Nested sets encode the entire tree structure into just two integers per node - Left and Right boundaries from a depth-first walk. Finding all descendants becomes a simple range query, and ORDER BY Left gives you perfect display order. The catch? Every insert shifts potentially thousands of rows, making this ideal only for read-heavy, rarely-modified hierarchies.

Series Navigation


What are Nested Sets?

The Nested Set model (also called Modified Preorder Tree Traversal or MPTT), popularised by Joe Celko, assigns each node two numbers: Left and Right. These numbers are assigned during a depth-first traversal of the tree, with Left assigned when entering a node and Right assigned when leaving.

The magic property: all descendants of a node have Left and Right values between the node's own Left and Right. This transforms hierarchical queries into simple range queries.

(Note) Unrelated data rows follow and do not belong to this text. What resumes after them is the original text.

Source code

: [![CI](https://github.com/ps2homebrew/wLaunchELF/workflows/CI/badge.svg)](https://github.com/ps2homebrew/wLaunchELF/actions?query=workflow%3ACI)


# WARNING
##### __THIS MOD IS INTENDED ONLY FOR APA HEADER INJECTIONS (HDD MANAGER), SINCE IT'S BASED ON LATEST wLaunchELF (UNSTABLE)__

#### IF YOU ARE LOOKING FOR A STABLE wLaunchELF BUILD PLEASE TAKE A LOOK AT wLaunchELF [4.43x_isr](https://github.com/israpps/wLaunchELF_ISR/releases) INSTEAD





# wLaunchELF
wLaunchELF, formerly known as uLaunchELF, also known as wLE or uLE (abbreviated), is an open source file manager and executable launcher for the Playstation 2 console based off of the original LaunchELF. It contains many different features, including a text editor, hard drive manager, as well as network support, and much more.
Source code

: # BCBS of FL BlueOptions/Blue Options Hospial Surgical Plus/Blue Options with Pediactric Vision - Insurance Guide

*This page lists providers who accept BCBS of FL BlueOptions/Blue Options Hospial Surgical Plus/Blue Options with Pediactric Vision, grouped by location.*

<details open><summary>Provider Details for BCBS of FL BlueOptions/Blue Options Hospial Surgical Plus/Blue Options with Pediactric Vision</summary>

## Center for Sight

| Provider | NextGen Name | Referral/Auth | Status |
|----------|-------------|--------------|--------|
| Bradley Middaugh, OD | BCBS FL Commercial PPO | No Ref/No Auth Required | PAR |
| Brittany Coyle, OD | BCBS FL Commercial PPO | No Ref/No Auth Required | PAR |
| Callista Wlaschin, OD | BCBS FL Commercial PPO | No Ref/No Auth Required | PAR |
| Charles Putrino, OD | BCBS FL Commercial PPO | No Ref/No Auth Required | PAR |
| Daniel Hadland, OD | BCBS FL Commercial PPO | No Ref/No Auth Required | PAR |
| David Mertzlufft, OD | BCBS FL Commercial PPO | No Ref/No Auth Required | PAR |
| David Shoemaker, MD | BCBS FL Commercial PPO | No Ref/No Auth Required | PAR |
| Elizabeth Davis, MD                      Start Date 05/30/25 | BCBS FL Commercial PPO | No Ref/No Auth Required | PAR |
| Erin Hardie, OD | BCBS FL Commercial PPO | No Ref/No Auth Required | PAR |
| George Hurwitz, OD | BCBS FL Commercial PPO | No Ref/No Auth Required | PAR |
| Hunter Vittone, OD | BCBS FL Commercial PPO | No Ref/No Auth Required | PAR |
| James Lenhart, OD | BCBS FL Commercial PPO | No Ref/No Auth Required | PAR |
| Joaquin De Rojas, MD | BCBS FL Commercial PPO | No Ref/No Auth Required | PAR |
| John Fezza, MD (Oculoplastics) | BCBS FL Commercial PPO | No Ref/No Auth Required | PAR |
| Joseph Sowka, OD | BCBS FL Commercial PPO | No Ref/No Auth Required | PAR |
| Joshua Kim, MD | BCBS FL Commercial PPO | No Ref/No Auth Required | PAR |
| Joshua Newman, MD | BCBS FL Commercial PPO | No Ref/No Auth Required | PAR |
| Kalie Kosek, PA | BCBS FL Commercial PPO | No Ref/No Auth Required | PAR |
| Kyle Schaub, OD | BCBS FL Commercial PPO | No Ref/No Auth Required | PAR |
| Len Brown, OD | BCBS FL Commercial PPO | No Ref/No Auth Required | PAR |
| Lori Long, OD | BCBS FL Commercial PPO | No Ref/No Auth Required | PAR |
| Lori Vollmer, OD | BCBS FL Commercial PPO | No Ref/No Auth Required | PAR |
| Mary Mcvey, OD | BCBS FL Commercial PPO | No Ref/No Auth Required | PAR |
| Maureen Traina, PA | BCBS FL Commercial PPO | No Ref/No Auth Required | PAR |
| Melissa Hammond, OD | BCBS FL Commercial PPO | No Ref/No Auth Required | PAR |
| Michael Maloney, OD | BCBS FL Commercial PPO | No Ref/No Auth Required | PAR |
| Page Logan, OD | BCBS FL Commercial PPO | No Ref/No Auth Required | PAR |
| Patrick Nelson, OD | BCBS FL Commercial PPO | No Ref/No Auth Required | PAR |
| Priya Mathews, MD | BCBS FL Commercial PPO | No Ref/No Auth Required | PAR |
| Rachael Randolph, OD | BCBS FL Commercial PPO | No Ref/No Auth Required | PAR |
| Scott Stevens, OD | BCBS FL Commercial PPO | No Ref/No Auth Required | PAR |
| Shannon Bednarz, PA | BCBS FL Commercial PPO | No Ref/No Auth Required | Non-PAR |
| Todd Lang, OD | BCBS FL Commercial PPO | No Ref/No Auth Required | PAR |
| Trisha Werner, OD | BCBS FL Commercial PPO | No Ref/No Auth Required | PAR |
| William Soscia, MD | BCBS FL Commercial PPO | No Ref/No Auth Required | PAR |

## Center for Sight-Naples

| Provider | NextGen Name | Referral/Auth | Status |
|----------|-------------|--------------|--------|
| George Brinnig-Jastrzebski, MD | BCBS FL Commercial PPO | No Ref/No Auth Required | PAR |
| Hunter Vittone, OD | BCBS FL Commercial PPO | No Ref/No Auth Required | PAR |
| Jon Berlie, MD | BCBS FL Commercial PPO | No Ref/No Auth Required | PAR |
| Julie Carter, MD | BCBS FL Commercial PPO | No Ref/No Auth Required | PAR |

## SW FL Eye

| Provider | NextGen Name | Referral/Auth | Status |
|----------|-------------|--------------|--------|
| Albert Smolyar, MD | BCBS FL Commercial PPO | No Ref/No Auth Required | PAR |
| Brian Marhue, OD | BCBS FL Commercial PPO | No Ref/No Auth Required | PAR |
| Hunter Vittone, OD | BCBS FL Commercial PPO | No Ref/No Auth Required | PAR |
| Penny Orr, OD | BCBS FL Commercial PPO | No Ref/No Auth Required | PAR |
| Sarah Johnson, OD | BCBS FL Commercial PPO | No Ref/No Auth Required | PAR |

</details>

Key insight: Instead of storing "who is my parent" (a relationship), we store "where do I fit in the traversal order" (a position). Finding descendants becomes a simple WHERE Left > @myLeft AND Right < @myRight.

The Concept Visualised

Imagine walking around the tree, numbering as you go:

flowchart TD
    subgraph "Tree with Nested Set Numbers"
        C1["Comment 1<br/>L=1, R=8"]
        C2["Comment 2<br/>L=2, R=3"]
        C3["Comment 3<br/>L=4, R=7"]
        C4["Comment 4<br/>L=5, R=6"]
    end

    C1 --> C2
    C1 --> C3
    C3 --> C4

    subgraph "The Traversal Walk"
        direction LR
        W["Start at root: L=1<br/>↓ Enter Comment 2: L=2<br/>↑ Leave Comment 2: R=3<br/>↓ Enter Comment 3: L=4<br/>↓ Enter Comment 4: L=5<br/>↑ Leave Comment 4: R=6<br/>↑ Leave Comment 3: R=7<br/>↑ Leave root: R=8"]
    end

    style C1 stroke:#6366f1,stroke-width:2px
    style C2 stroke:#8b5cf6,stroke-width:2px
    style C3 stroke:#8b5cf6,stroke-width:2px
    style C4 stroke:#a855f7,stroke-width:2px

Notice the patterns:

  • Comment 1 (L=1, R=8) contains nodes where 1 < L and R < 8
  • Comment 3 (L=4, R=7) contains nodes where 4 < L and R < 7 → that's Comment 4 (L=5, R=6)
  • Comment 2 (L=2, R=3) has R-L=1, meaning no children (leaf node)
  • Depth can be calculated by counting ancestors (nodes that contain this one)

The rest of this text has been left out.